:: EXTRACTED RECORDS ::
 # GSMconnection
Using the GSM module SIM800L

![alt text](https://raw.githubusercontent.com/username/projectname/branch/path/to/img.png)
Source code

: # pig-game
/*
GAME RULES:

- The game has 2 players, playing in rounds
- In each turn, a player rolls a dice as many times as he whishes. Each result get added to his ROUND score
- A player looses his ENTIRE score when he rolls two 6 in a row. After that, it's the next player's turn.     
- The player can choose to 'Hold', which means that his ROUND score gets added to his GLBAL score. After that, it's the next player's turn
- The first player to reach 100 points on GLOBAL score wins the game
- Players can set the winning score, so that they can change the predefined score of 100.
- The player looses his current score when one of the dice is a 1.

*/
:::
__WORK REQUEST__. All of the data must be set down again exactly.

__RESPONSE TO THIS EXERCISE__.
 # GSMconnection
Using the GSM module SIM800L

![alt text](https://raw.githubusercontent.com/username/projectname/branch/path/to/img.png)
Source code

: # pig-game
/*
GAME RULES:

- The game has 2 players, playing in rounds
- In each turn, a player rolls a dice as many times as he whishes. Each result get added to his ROUND score
- A player looses his ENTIRE score when he rolls two 6 in a row. After that, it's the next player's turn.     
- The player can choose to 'Hold', which means that his ROUND score gets added to his GLBAL score. After that, it's the next player's turn
- The first player to reach 100 points on GLOBAL score wins the game
- Players can set the winning score, so that they can change the predefined score of 100.
- The player looses his current score when one of the dice is a 1.

*/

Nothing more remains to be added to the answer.